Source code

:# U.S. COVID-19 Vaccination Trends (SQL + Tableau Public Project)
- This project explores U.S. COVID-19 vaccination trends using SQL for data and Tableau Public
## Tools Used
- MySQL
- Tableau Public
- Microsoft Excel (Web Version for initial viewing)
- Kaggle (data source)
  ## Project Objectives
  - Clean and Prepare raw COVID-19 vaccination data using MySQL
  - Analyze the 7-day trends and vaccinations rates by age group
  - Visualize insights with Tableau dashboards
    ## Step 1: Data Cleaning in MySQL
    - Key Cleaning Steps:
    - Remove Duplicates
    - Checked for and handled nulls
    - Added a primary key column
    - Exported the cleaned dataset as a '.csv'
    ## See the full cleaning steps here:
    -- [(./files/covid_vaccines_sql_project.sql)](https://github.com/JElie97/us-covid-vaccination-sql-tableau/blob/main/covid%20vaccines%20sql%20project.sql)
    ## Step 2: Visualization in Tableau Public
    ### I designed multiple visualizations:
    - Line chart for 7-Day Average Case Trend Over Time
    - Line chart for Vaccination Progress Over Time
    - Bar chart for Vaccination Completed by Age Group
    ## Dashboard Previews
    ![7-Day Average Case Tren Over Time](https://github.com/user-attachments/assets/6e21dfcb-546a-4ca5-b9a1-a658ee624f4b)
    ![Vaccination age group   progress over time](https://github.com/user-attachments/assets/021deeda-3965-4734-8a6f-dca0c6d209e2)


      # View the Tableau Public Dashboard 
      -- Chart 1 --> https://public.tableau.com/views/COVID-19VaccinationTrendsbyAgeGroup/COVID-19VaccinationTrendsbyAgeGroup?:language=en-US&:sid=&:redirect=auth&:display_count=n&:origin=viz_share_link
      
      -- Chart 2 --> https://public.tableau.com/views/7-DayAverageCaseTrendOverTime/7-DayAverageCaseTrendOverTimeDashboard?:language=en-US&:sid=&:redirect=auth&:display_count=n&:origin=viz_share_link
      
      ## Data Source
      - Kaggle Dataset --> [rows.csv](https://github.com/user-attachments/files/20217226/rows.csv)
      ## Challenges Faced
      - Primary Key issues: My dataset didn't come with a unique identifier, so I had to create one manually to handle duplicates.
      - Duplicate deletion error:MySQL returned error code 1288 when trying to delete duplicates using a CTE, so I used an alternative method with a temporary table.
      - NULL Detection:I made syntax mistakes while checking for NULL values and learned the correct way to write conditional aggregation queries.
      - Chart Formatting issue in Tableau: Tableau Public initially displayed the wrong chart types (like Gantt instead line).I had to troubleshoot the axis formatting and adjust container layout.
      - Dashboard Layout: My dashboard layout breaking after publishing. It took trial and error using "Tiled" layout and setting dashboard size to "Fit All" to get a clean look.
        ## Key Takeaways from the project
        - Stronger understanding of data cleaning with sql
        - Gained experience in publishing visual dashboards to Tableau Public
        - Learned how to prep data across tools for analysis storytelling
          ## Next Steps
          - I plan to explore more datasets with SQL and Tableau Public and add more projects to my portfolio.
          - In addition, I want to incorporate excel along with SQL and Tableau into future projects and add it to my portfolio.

= ABOUT THIS EXERCISE =
Each entry needs to be written out again, exactly as given.

= ANSWER BELOW =
Source code

:# U.S. COVID-19 Vaccination Trends (SQL + Tableau Public Project)
- This project explores U.S. COVID-19 vaccination trends using SQL for data and Tableau Public
## Tools Used
- MySQL
- Tableau Public
- Microsoft Excel (Web Version for initial viewing)
- Kaggle (data source)
  ## Project Objectives
  - Clean and Prepare raw COVID-19 vaccination data using MySQL
  - Analyze the 7-day trends and vaccinations rates by age group
  - Visualize insights with Tableau dashboards
    ## Step 1: Data Cleaning in MySQL
    - Key Cleaning Steps:
    - Remove Duplicates
    - Checked for and handled nulls
    - Added a primary key column
    - Exported the cleaned dataset as a '.csv'
    ## See the full cleaning steps here:
    -- [(./files/covid_vaccines_sql_project.sql)](https://github.com/JElie97/us-covid-vaccination-sql-tableau/blob/main/covid%20vaccines%20sql%20project.sql)
    ## Step 2: Visualization in Tableau Public
    ### I designed multiple visualizations:
    - Line chart for 7-Day Average Case Trend Over Time
    - Line chart for Vaccination Progress Over Time
    - Bar chart for Vaccination Completed by Age Group
    ## Dashboard Previews
    ![7-Day Average Case Tren Over Time](https://github.com/user-attachments/assets/6e21dfcb-546a-4ca5-b9a1-a658ee624f4b)
    ![Vaccination age group   progress over time](https://github.com/user-attachments/assets/021deeda-3965-4734-8a6f-dca0c6d209e2)


      # View the Tableau Public Dashboard 
      -- Chart 1 --> https://public.tableau.com/views/COVID-19VaccinationTrendsbyAgeGroup/COVID-19VaccinationTrendsbyAgeGroup?:language=en-US&:sid=&:redirect=auth&:display_count=n&:origin=viz_share_link
      
      -- Chart 2 --> https://public.tableau.com/views/7-DayAverageCaseTrendOverTime/7-DayAverageCaseTrendOverTimeDashboard?:language=en-US&:sid=&:redirect=auth&:display_count=n&:origin=viz_share_link
      
      ## Data Source
      - Kaggle Dataset --> [rows.csv](https://github.com/user-attachments/files/20217226/rows.csv)
      ## Challenges Faced
      - Primary Key issues: My dataset didn't come with a unique identifier, so I had to create one manually to handle duplicates.
      - Duplicate deletion error:MySQL returned error code 1288 when trying to delete duplicates using a CTE, so I used an alternative method with a temporary table.
      - NULL Detection:I made syntax mistakes while checking for NULL values and learned the correct way to write conditional aggregation queries.
      - Chart Formatting issue in Tableau: Tableau Public initially displayed the wrong chart types (like Gantt instead line).I had to troubleshoot the axis formatting and adjust container layout.
      - Dashboard Layout: My dashboard layout breaking after publishing. It took trial and error using "Tiled" layout and setting dashboard size to "Fit All" to get a clean look.
        ## Key Takeaways from the project
        - Stronger understanding of data cleaning with sql
        - Gained experience in publishing visual dashboards to Tableau Public
        - Learned how to prep data across tools for analysis storytelling
          ## Next Steps
          - I plan to explore more datasets with SQL and Tableau Public and add more projects to my portfolio.
          - In addition, I want to incorporate excel along with SQL and Tableau into future projects and add it to my portfolio.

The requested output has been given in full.